No obstante hay que aceptar que la opinión pública, como lo diría en el siglo XVIII el francés Chamfort, es la peor de las opiniones. Es el animal más insaciable y voraz que existe y su apetito de resultados tangibles muchas veces es el mayor causante de juicios sin duda prematuros y casi siempre errados. El presidente Santos recibe una calificación favorable pero se le cobra con mezquindad el manejo de la economía y aspectos que no son resueltos en un corto plazo -menos en tres meses-, para citar un ejemplo de aquellos aspectos que la opinión pública colombiana considera mal manejados. No es el momento adecuado para decir si el Gobierno va bien o no, no obstante en un país de complejidades como Colombia podría pensarse que es normal que los ciudadanos exijan resultados de forma instantánea.
Pero la teoría que más se ajusta a estos resultados es el malestar que causa en una sociedad la perdida generalizada de activos, asomándonos a un enfoque puramente económico y financiero. La Gran Depresión de los años 30, si bien no fue catástrofe natural, destruyó activos que pronto llevó a que la percepción sobre el futuro de la nación se viese afectada. Con mayor razón, después de los sucesos naturales es normal que los ciudadanos que pierden sus activos sientan impotencia e ira y quieran buscar un responsable. La fuerza de la naturaleza es difícil evadirla pero evidentemente los Estados tienen herramientas para amortiguar los golpes que propina y de allí que se derive el inconformismo cuando esas herramientas no son bien manejadas o no son adoptadas; es ingenuo pensar que los efectos del invierno más fuerte de la Historia colombiana pasarían inadvertidos pero sí es posible creer que los millonarios daños causados por las aguas desbordadas de su curso pudieron haberse minimizado si el país hubiese tenido una real cobertura de sus activos.
Y no es un asunto de un Gobierno. Es un asunto mucho más extenso que pasa por la legislación pasada y vigente y la forma en que se hace cumplir la ley. Zonas deforestadas, urbanización irregular en el lecho de los ríos, falta de vigilancia y control de las cuencas de las principales fuentes hídricas suponen un descuido histórico mayúsculo que hoy hace que los costos que internaliza la sociedad colombiana por la perdida y exposición excesiva de los activos asciendan a casi el doble de los recursos adicionales que espera recibir el Gobierno por la reforma tributaria aprobada ayer por la Cámara de Representantes. Con unos costos tan altos y perceptibles por todos los damnificados y sus familias, es apenas lógico que los ánimos de la opinión pública se vean desplazados hacia el lado negativo del espectro.

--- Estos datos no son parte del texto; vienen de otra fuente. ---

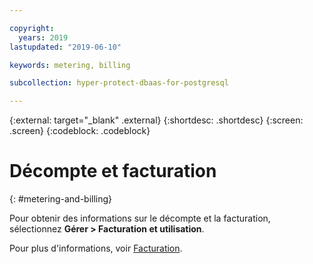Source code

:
 ```yaml
---

copyright:
  years: 2019
lastupdated: "2019-06-10"

keywords: metering, billing

subcollection: hyper-protect-dbaas-for-postgresql

---
```


{:external: target="_blank" .external}
{:shortdesc: .shortdesc}
{:screen: .screen}
{:codeblock: .codeblock}

# Décompte et facturation
{: #metering-and-billing}

Pour obtenir des informations sur le décompte et la facturation, sélectionnez **Gérer > Facturation et utilisation**.

Pour plus d'informations, voir [Facturation](https://cloud.ibm.com/docs/billing-usage?topic=billing-usage-charges#charges).
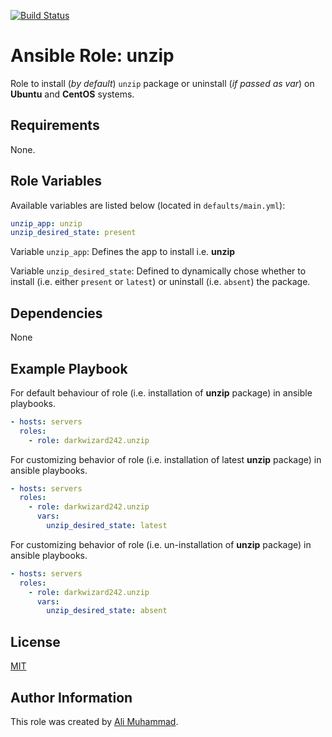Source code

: [![Build Status](https://travis-ci.org/darkwizard242/ansible-role-unzip.svg?branch=master)](https://travis-ci.org/darkwizard242/ansible-role-unzip)

Ansible Role: unzip
=========

Role to install (_by default_) `unzip` package  or uninstall (_if  passed as var_)  on **Ubuntu** and **CentOS** systems.

Requirements
------------

None.

Role Variables
--------------

Available variables are listed below (located in  `defaults/main.yml`):

```yaml
unzip_app: unzip
unzip_desired_state: present
```

Variable `unzip_app`: Defines the app to install i.e. **unzip**

Variable `unzip_desired_state`: Defined to dynamically chose whether to install (i.e. either `present` or `latest`) or uninstall (i.e. `absent`) the package.

Dependencies
------------

None

Example Playbook
----------------

For default behaviour of role (i.e. installation of **unzip** package) in ansible playbooks.
```yaml
- hosts: servers
  roles:
    - role: darkwizard242.unzip
```

For customizing behavior of role (i.e. installation of latest **unzip** package) in ansible playbooks.
```yaml
- hosts: servers
  roles:
    - role: darkwizard242.unzip
      vars:
        unzip_desired_state: latest
```

For customizing behavior of role (i.e. un-installation of **unzip** package) in ansible playbooks.
```yaml
- hosts: servers
  roles:
    - role: darkwizard242.unzip
      vars:
        unzip_desired_state: absent
```

License
-------

[MIT](https://github.com/darkwizard242/ansible-role-unzip/blob/master/LICENSE)

Author Information
------------------

This role was created by [Ali Muhammad](https://www.linkedin.com/in/ali-muhammad-759791130/).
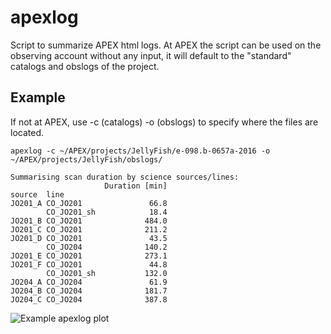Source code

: # apexlog
Script to summarize APEX html logs. At APEX the script can be used on the observing account without any input, it will default to the "standard" catalogs and obslogs of the project.

## Example
If not at APEX,  use -c (catalogs) -o (obslogs) to specify where the files are located.

```apexlog -c ~/APEX/projects/JellyFish/e-098.b-0657a-2016 -o ~/APEX/projects/JellyFish/obslogs/```

```
Summarising scan duration by science sources/lines:
                     Duration [min]
source  line                       
JO201_A CO_JO201               66.8
        CO_JO201_sh            18.4
JO201_B CO_JO201              484.0
JO201_C CO_JO201              211.2
JO201_D CO_JO201               43.5
        CO_JO204              140.2
JO201_E CO_JO201              273.1
JO201_F CO_JO201               44.8
        CO_JO201_sh           132.0
JO204_A CO_JO204               61.9
JO204_B CO_JO204              181.7
JO204_C CO_JO204              387.8
```

![Example apexlog plot](apexlog.png "Example apexlog plot")

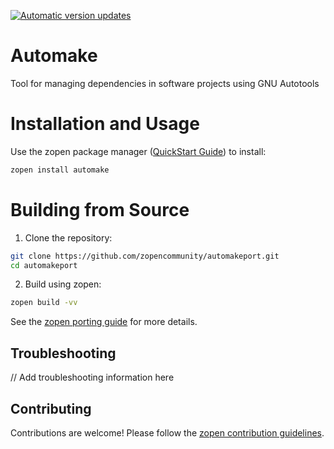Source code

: [![Automatic version updates](https://github.com/ZOSOpenTools/automakeport/actions/workflows/bump.yml/badge.svg)](https://github.com/ZOSOpenTools/automakeport/actions/workflows/bump.yml)

# Automake

Tool for managing dependencies in software projects using GNU Autotools

# Installation and Usage

Use the zopen package manager ([QuickStart Guide](https://zopen.community/#/Guides/QuickStart)) to install:
```bash
zopen install automake
```

# Building from Source

1. Clone the repository:
```bash
git clone https://github.com/zopencommunity/automakeport.git
cd automakeport
```
2. Build using zopen:
```bash
zopen build -vv
```

See the [zopen porting guide](https://zopen.community/#/Guides/Porting) for more details.

## Troubleshooting
// Add troubleshooting information here

## Contributing
Contributions are welcome! Please follow the [zopen contribution guidelines](https://github.com/zopencommunity/meta/blob/main/CONTRIBUTING.md).
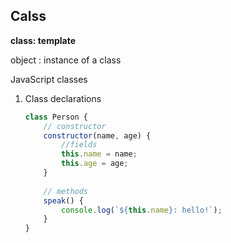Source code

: ## Calss



**class: template**

object : instance of a class

JavaScript classes



1. Class declarations

   ```javascript
   class Person {
       // constructor
       constructor(name, age) {
           //fields
           this.name = name;
           this.age = age;
       }
       
       // methods
       speak() {
           console.log(`${this.name}: hello!`);
       }
   }
   ```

No es momento para aprender la enseñanza, pero está claro que ese costo para la sociedad colombiana luego de este invierno, que ya cuesta lo suficiente para financiar todas las autopistas que el país requiere para dinamizar su economía, obliga a replantear la forma en que los individuos deciden su localización geográfica y la de sus propiedades y el manejo que las autoridades dan a estas decisiones de los ciudadanos. No es posible seguir permitiendo la urbanización irregular de las laderas de las ciudades así como es imperativo impedir que se siga poblando los lechos de los ríos.
En medio del desespero y furor de la opinión pública por tragedias como las que hoy nos procura el invierno en Colombia, es una invitación tácita a pensar seriamente en nuestra capacidad de respuesta ante las tragedias y a planear seriamente un dispositivo mucho más eficiente para la prevención de los efectos devastadores que la naturaleza desbordada plantea: que las aseguradoras hayan atendido sólo 1800 siniestros por 68 mil millones de pesos es un mal indicador, si se tiene en cuenta que las cifras totales de la tragedia invernal son muy superiores . Lo único cierto es que lo último que puede perder la opinión pública es su activo más valioso: el optimismo.